*** Opening Source data ***

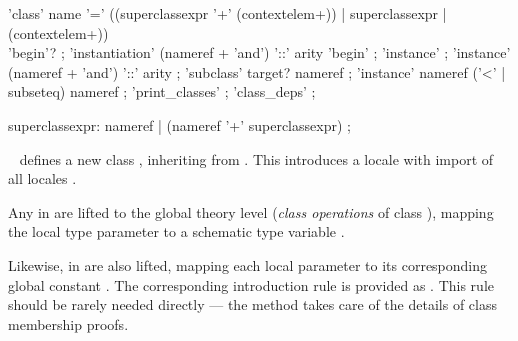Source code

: \begin{isabellebody}
\begin{isamarkuptext}
  \begin{rail}
    'class' name '=' ((superclassexpr '+' (contextelem+)) | superclassexpr | (contextelem+)) \\
      'begin'?
    ;
    'instantiation' (nameref + 'and') '::' arity 'begin'
    ;
    'instance'
    ;
    'instance' (nameref + 'and') '::' arity
    ;
    'subclass' target? nameref
    ;
    'instance' nameref ('<' | subseteq) nameref
    ;
    'print\_classes'
    ;
    'class\_deps'
    ;

    superclassexpr: nameref | (nameref '+' superclassexpr)
    ;
  \end{rail}

  \begin{description}

  \item \hyperlink{command.class}{\mbox{}}~ defines
  a new class , inheriting from .  This
  introduces a locale  with import of all locales .

  Any \hyperlink{element.fixes}{\mbox{}} in  are lifted to the global
  theory level (\emph{class operations}  of class ), mapping the local type parameter
  \isa{{\isasymalpha}} to a schematic type variable .

  Likewise, \hyperlink{element.assumes}{\mbox{}} in  are also lifted,
  mapping each local parameter  to its
  corresponding global constant .  The
  corresponding introduction rule is provided as .  This rule should be rarely needed directly
  --- the \hyperlink{method.intro-classes}{\mbox{}} method takes care of the details of
  class membership proofs.


\end{description}
\end{isamarkuptext}
\end{isabellebody}
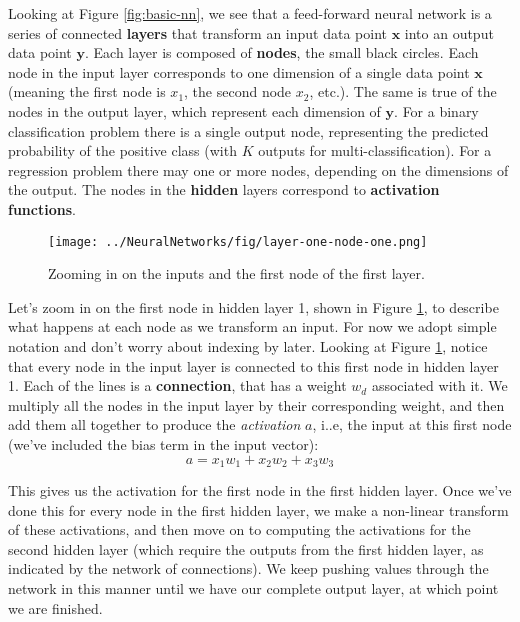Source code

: Looking at Figure \ref{fig:basic-nn}, we see that a feed-forward neural network is a series of connected \textbf{layers} that transform an input data point $\textbf{x}$ into an output data point $\textbf{y}$. Each layer is composed of \textbf{nodes}, the small black circles. Each node in the input layer corresponds to one dimension of a single data point $\textbf{x}$ (meaning the first node is $x_1$, the second node $x_2$, etc.). The same is true of the nodes in the output layer, which represent each dimension of $\textbf{y}$.  For a binary classification problem there is a single output node, representing the predicted probability of the positive class (with $K$ outputs for multi-classification). For a regression problem there may one or more nodes, depending on the dimensions of the output.  The nodes in the  \textbf{hidden} layers correspond to  \textbf{activation functions}.

\begin{figure}
    \centering
    \texttt{[image: ../NeuralNetworks/fig/layer-one-node-one.png]}
    \caption{Zooming in on the inputs and the first node of the first layer.}
    \label{fig:layer-one-node-one}
\end{figure}

 Let's zoom in on the first node in hidden layer 1, shown in Figure \ref{fig:layer-one-node-one}, to describe what happens at each node as we transform an input. For now we adopt simple notation and don't worry about indexing by later.
Looking at Figure \ref{fig:layer-one-node-one}, notice that every node in the input layer is connected to this first node in hidden layer 1. Each of the lines is a \textbf{connection}, that has a weight $w_{d}$ associated with it. We multiply all the nodes in the input layer by their corresponding weight, and then add them all together to produce the {\em activation} $a$, i..e,  the input at this first node (we've included the bias term in the input vector):
\begin{equation}
	a = x_{1} w_{1} + x_{2} w_{2} + x_{3} w_{3}
\end{equation}

This gives us the activation for the first node in the first hidden layer. Once we've done this for every node in the first hidden layer, we make a non-linear transform of these activations, and then move on to computing the activations for the second hidden layer (which require the outputs from the first hidden layer, as indicated by the network of connections). We keep pushing values through the network in this manner until we have our complete output layer, at which point we are finished.

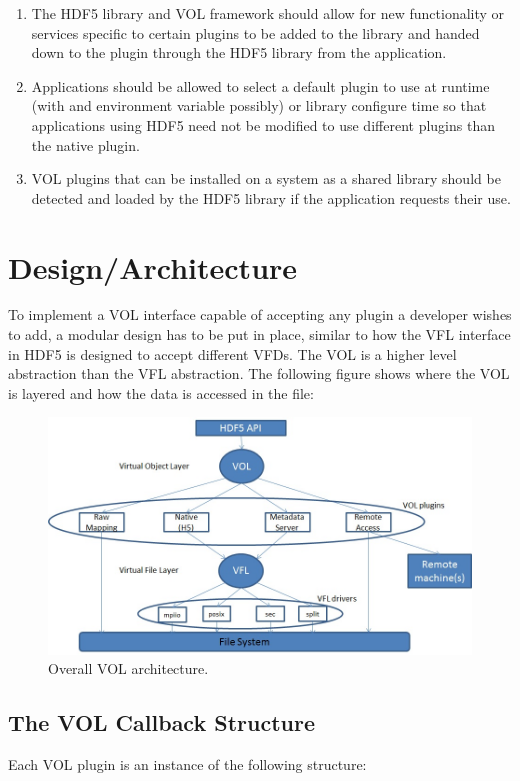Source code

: \documentclass[letterpaper,hyper]{THG_RFC}
\begin{document}
\begin{enumerate}
\item The HDF5 library and VOL framework should allow for new functionality or services specific to certain plugins to be added to the library and handed down to the plugin through the HDF5 library from the application.
\item Applications should be allowed to select a default plugin to use at runtime (with and environment variable possibly) or library configure time so that applications using HDF5 need not be modified to use different plugins than the native plugin.
\item VOL plugins that can be installed on a system as a shared library should be detected and loaded by the HDF5 library if the application requests their use.
\end{enumerate}

\section{Design/Architecture}
To implement a VOL interface capable of accepting any plugin a developer wishes to add, a modular design has to be put in place, similar to how the VFL interface in HDF5 is designed to accept different VFDs. The VOL is a higher level abstraction than the VFL abstraction. The following figure shows where the VOL is layered and how the data is accessed in the file:

\begin{figure}[ht!]
\centering
\includegraphics[width=170mm]{pics/vol-arch.jpg}
\caption{Overall VOL architecture.}
\label{fig:vol-arch}
\end{figure}

\subsection{The VOL Callback Structure}
Each VOL plugin is an instance of the following structure:
\end{document}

*** Closing Source data ***

◆ Activity:
Restate each of the entries above word for word and skip every image.

◆ Result of the exercise:
Source code

: \begin{isabellebody}
\begin{isamarkuptext}
  \begin{rail}
    'class' name '=' ((superclassexpr '+' (contextelem+)) | superclassexpr | (contextelem+)) \\
      'begin'?
    ;
    'instantiation' (nameref + 'and') '::' arity 'begin'
    ;
    'instance'
    ;
    'instance' (nameref + 'and') '::' arity
    ;
    'subclass' target? nameref
    ;
    'instance' nameref ('<' | subseteq) nameref
    ;
    'print\_classes'
    ;
    'class\_deps'
    ;

    superclassexpr: nameref | (nameref '+' superclassexpr)
    ;
  \end{rail}

  \begin{description}

  \item \hyperlink{command.class}{\mbox{}}~ defines
  a new class , inheriting from .  This
  introduces a locale  with import of all locales .

  Any \hyperlink{element.fixes}{\mbox{}} in  are lifted to the global
  theory level (\emph{class operations}  of class ), mapping the local type parameter
  \isa{{\isasymalpha}} to a schematic type variable .

  Likewise, \hyperlink{element.assumes}{\mbox{}} in  are also lifted,
  mapping each local parameter  to its
  corresponding global constant .  The
  corresponding introduction rule is provided as .  This rule should be rarely needed directly
  --- the \hyperlink{method.intro-classes}{\mbox{}} method takes care of the details of
  class membership proofs.


\end{description}
\end{isamarkuptext}
\end{isabellebody}
Source code

: Looking at Figure \ref{fig:basic-nn}, we see that a feed-forward neural network is a series of connected \textbf{layers} that transform an input data point $\textbf{x}$ into an output data point $\textbf{y}$. Each layer is composed of \textbf{nodes}, the small black circles. Each node in the input layer corresponds to one dimension of a single data point $\textbf{x}$ (meaning the first node is $x_1$, the second node $x_2$, etc.). The same is true of the nodes in the output layer, which represent each dimension of $\textbf{y}$.  For a binary classification problem there is a single output node, representing the predicted probability of the positive class (with $K$ outputs for multi-classification). For a regression problem there may one or more nodes, depending on the dimensions of the output.  The nodes in the  \textbf{hidden} layers correspond to  \textbf{activation functions}.

\begin{figure}
    \centering
    \texttt{[image: ../NeuralNetworks/fig/layer-one-node-one.png]}
    \caption{Zooming in on the inputs and the first node of the first layer.}
    \label{fig:layer-one-node-one}
\end{figure}

 Let's zoom in on the first node in hidden layer 1, shown in Figure \ref{fig:layer-one-node-one}, to describe what happens at each node as we transform an input. For now we adopt simple notation and don't worry about indexing by later.
Looking at Figure \ref{fig:layer-one-node-one}, notice that every node in the input layer is connected to this first node in hidden layer 1. Each of the lines is a \textbf{connection}, that has a weight $w_{d}$ associated with it. We multiply all the nodes in the input layer by their corresponding weight, and then add them all together to produce the {\em activation} $a$, i..e,  the input at this first node (we've included the bias term in the input vector):
\begin{equation}
	a = x_{1} w_{1} + x_{2} w_{2} + x_{3} w_{3}
\end{equation}

This gives us the activation for the first node in the first hidden layer. Once we've done this for every node in the first hidden layer, we make a non-linear transform of these activations, and then move on to computing the activations for the second hidden layer (which require the outputs from the first hidden layer, as indicated by the network of connections). We keep pushing values through the network in this manner until we have our complete output layer, at which point we are finished.

Source code

: \documentclass[letterpaper,hyper]{THG_RFC}
\begin{document}
\begin{enumerate}
\item The HDF5 library and VOL framework should allow for new functionality or services specific to certain plugins to be added to the library and handed down to the plugin through the HDF5 library from the application.
\item Applications should be allowed to select a default plugin to use at runtime (with and environment variable possibly) or library configure time so that applications using HDF5 need not be modified to use different plugins than the native plugin.
\item VOL plugins that can be installed on a system as a shared library should be detected and loaded by the HDF5 library if the application requests their use.
\end{enumerate}

\section{Design/Architecture}
To implement a VOL interface capable of accepting any plugin a developer wishes to add, a modular design has to be put in place, similar to how the VFL interface in HDF5 is designed to accept different VFDs. The VOL is a higher level abstraction than the VFL abstraction. The following figure shows where the VOL is layered and how the data is accessed in the file:

\begin{figure}[ht!]
\centering
\includegraphics[width=170mm]{pics/vol-arch.jpg}
\caption{Overall VOL architecture.}
\label{fig:vol-arch}
\end{figure}

\subsection{The VOL Callback Structure}
Each VOL plugin is an instance of the following structure:
\end{document}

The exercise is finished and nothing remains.